Lieutenant General von Rabbek hosts a party for members of the regiment in his magnificent home. Of all the attendees, the most awkward is Ryabovitch, "a little officer in spectacles, with sloping shoulders and whiskers like a lynx's." He considers himself the shyest, most undistinguished officer in the whole brigade. While wondering through the mansion, trying to avoid talking to people, he stumbles into a dark room, whereupon a woman rushes up to him, whispering, "At last!" She throws her arms around his neck and kisses him. At once, however, she realizes her mistake, runs from the room, and is lost in the crowd.

Ryabovitch's passion awakes! He feels that his life is beginning anew. For the rest of the evening, he searches in vain for the woman who kissed him. The next day his regiment departs for another area, but some time later, when he returns to the same town, Ryabovitch continues his obsession with the kiss he experienced that night, and still hopes to discover who the woman in the dark room was.

If only he could communicate with General von Rabbek--but no, Rabbek doesn't respond. In the end he stands on the riverbank: "Now that he expected nothing, the incident of the kiss, his impatience, his vague hopes and disappointment, presented themselves in a clear light . . . And the whole world, the whole of life, seemed to Ryabovitch an unintelligible, aimless jest . . . "


In this story, Ryabovitch, a real loser of an ordinary man, undergoes two extraordinary experiences. In the first of these, he stumbles by chance into a passionate kiss, a kiss that seems to promise a plenitude of future happiness. However, kisses like appearances can be deceiving. In fact, the kiss fires a disabling obsession with finding the woman. In modern parlance, Ryabovitch searches desperately for closure, or for human attachment, or at least for an answer to his questions.

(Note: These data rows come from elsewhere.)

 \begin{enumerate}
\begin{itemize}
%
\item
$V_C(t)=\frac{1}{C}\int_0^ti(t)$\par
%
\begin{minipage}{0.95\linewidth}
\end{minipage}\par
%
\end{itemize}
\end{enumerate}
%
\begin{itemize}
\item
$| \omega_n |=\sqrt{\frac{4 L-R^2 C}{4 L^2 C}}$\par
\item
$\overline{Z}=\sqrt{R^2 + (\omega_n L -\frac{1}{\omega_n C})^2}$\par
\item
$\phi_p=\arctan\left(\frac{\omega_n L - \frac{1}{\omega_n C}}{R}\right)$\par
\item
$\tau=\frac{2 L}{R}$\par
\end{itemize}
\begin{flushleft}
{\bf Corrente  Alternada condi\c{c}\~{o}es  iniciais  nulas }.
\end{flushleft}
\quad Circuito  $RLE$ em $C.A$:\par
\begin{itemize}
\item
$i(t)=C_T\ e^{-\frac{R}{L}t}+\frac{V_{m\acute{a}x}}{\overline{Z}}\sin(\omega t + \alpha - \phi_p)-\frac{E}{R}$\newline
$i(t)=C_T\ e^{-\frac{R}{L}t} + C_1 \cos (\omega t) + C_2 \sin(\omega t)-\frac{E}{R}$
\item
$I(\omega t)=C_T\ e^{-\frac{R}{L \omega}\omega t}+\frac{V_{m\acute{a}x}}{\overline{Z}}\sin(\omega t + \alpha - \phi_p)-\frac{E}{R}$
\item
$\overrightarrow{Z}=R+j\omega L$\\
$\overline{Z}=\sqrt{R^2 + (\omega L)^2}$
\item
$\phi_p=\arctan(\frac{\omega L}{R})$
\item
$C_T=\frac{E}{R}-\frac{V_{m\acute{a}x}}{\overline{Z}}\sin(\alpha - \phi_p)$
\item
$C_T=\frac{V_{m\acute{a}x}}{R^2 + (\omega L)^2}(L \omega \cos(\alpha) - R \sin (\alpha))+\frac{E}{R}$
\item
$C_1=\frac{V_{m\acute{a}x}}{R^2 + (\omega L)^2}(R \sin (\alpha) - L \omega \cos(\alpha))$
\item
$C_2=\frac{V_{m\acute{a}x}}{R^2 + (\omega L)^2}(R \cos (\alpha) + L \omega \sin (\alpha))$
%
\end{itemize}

The second extraordinary experience takes place near the end of the tale, when Ryabovitch undergoes a flash of insight or enlightenment. He suddenly detaches himself from the world, learns to expect nothing, and comes to understand that life is "an unintelligible, aimless jest." Thus, when it turns out that General von Rabbek has, in fact, invited the regiment to visit his home again, Ryabovitch decides to remain in the barracks, thus relinquishing the vain hope of finding the mysterious woman.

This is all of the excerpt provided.